Which lines of the records contain the word "recommend"? Show each of them.

### Data records
◆ ◆ ◆ ◆

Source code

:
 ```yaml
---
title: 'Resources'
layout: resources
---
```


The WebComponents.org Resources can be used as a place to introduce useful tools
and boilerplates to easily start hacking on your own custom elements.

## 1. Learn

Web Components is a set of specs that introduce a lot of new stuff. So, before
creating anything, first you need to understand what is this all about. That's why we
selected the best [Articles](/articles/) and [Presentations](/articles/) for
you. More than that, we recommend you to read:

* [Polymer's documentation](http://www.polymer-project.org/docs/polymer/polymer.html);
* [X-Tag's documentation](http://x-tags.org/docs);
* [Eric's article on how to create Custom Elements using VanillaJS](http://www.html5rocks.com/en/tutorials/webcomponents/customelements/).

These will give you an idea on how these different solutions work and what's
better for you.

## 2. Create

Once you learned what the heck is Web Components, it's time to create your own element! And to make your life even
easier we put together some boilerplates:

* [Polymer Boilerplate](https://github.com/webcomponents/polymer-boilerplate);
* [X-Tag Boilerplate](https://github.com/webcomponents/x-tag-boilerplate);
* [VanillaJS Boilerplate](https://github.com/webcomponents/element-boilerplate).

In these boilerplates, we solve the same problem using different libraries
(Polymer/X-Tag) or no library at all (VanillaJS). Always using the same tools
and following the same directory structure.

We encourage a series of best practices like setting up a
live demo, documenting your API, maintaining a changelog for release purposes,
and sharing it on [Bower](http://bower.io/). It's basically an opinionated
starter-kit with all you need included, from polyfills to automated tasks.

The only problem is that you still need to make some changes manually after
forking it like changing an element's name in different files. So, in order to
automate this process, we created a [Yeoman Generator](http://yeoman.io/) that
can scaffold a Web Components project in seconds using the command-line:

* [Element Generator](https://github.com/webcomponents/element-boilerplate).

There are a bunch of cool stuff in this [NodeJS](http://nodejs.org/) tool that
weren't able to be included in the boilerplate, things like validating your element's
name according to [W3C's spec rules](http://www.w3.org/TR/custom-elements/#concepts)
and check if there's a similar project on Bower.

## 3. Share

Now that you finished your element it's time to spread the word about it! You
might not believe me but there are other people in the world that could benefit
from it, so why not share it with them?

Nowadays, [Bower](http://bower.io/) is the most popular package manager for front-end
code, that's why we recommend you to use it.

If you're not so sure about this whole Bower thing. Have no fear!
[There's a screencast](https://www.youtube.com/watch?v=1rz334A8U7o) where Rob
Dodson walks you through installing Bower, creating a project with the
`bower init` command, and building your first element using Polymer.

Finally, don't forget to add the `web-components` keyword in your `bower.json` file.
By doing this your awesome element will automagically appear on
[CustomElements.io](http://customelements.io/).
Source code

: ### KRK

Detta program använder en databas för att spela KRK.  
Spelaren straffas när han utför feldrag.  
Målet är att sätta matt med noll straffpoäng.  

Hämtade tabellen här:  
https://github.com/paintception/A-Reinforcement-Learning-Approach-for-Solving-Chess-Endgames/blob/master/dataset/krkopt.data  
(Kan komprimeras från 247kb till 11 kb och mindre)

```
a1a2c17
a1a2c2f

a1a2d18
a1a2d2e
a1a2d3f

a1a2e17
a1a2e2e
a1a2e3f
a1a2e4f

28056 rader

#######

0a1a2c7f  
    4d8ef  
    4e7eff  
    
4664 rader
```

◆ ◆ ◆ ◆

### Result below
you. More than that, we recommend you to read:
code, that's why we recommend you to use it.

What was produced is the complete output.